Luba. — Mais papa prétend que c’est précisément cela qui est nécessaire.

Boris. — Je ne le comprends pas ainsi ; on peut servir le peuple sans perdre sa vie. On peut renoncer au superflu. C’est ce que je souhaiterais si toi-même…

Luba. — Je veux ce que tu veux, je ne crains rien.

Boris. — Mais ces boucles d’oreille, cette toilette ?

Luba. — Les boucles d’oreille, on peut les vendre ; la toilette peut être simple sans être hideuse.

Boris. — Crois-tu que je n’aie pas été indiscret en allant avec lui au village ?

Luba. — Pas du tout. Je vois qu’il s’est pris d’affection pour toi, et j’en suis bien heureuse ! C’est à toi qu’il s’adressait le plus souvent, hier.

(À ce moment, on entend jouer une mélodie de Schumann dans la pièce voisine.)

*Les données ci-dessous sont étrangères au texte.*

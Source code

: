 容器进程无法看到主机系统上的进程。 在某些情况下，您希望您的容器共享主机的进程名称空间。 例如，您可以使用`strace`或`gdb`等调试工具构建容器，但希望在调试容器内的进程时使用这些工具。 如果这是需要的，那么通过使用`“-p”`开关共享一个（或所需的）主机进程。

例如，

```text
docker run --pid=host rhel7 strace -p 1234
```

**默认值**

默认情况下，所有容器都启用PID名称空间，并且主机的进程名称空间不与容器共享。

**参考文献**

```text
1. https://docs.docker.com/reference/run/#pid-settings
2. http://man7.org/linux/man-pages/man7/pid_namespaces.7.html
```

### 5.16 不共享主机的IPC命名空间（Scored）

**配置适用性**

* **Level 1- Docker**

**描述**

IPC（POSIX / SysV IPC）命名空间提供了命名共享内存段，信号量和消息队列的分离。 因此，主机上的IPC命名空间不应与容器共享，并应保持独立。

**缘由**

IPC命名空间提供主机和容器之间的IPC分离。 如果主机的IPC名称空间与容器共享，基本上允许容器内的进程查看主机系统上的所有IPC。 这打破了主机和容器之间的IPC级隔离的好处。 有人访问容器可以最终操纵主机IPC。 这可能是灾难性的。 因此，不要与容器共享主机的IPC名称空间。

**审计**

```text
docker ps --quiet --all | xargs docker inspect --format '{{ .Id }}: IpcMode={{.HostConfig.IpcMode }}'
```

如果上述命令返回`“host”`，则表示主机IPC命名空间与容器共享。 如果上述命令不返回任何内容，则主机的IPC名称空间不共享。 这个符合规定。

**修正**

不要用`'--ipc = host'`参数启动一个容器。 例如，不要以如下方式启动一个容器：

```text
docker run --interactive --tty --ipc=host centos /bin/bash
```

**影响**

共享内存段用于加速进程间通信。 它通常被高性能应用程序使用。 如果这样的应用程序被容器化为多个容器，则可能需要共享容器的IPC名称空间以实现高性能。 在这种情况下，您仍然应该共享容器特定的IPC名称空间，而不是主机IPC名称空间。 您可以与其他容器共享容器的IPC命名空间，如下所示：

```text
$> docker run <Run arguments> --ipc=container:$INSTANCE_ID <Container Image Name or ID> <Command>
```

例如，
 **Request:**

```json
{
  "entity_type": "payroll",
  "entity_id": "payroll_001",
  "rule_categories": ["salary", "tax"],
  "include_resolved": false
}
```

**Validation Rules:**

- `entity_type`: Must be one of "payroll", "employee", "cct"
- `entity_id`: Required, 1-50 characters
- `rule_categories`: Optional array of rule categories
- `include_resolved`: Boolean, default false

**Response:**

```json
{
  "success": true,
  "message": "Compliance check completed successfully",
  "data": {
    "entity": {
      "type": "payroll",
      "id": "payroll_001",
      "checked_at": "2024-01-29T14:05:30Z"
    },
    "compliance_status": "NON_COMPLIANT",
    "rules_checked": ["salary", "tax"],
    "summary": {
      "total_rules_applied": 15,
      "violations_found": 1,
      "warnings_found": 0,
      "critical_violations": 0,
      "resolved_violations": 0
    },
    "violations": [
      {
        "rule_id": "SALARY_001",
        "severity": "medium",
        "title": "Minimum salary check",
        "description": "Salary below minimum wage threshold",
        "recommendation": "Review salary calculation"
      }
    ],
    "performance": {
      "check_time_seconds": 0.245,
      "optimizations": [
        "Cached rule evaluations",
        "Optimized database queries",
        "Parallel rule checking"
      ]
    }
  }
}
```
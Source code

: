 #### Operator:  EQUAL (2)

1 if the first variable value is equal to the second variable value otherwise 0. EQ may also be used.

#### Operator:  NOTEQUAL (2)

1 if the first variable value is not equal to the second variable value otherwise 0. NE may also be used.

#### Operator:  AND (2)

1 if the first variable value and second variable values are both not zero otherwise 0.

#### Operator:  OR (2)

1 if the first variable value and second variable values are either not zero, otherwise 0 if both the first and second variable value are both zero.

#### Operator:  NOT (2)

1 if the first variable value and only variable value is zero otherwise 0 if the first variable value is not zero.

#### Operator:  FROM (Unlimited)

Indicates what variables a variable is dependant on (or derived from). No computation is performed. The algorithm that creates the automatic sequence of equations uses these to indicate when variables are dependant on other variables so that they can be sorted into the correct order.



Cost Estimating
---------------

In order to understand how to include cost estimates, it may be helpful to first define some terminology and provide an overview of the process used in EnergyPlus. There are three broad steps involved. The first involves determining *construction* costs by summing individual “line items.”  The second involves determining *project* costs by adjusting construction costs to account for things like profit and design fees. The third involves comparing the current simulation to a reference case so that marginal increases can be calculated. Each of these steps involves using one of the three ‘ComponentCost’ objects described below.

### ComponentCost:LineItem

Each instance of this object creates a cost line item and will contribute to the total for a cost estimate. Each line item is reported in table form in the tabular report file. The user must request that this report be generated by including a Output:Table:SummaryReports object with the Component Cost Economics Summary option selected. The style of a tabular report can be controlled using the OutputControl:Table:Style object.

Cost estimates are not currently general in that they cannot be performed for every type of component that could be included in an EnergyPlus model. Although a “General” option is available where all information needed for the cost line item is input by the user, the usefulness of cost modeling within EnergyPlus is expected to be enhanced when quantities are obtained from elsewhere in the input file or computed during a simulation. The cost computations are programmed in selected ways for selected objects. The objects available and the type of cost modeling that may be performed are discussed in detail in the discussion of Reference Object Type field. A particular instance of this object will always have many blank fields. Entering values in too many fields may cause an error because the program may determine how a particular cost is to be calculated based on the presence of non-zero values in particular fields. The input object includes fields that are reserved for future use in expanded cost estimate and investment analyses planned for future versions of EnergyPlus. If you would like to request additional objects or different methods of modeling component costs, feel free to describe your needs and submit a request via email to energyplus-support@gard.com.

Luba. — C’est Tania qui joue !

Boris. — Du Schumann !

(Silence. Musique, des applaudissements, puis entrent Tania, Stepa, Lise. Tous sont émus.)

Luba. — Bravo, Tania !

Lise. — C’est beau, hein ?

Stepa. — Je ne vous soupçonnais pas un tel talent. C’est un véritable jeu de maître. On voit que les difficultés n’existent pas pour vous. Vous ne songez qu’à l’expression, et vous exprimez d’une façon si merveilleusement délicate…

Luba. — Et noble.

Tania. — Cependant ce n’est pas ce que je voudrais, il manque encore bien des choses.

Lise. — Que voulez-vous de plus ?… C’est merveilleux !

Luba. — Schumann est beau ; mais Chopin vous poigne davantage.

Stepa. — Il a plus de lyrisme.

Tania. — On ne saurait les comparer.

Luba. — Te souvient-il de son prélude ?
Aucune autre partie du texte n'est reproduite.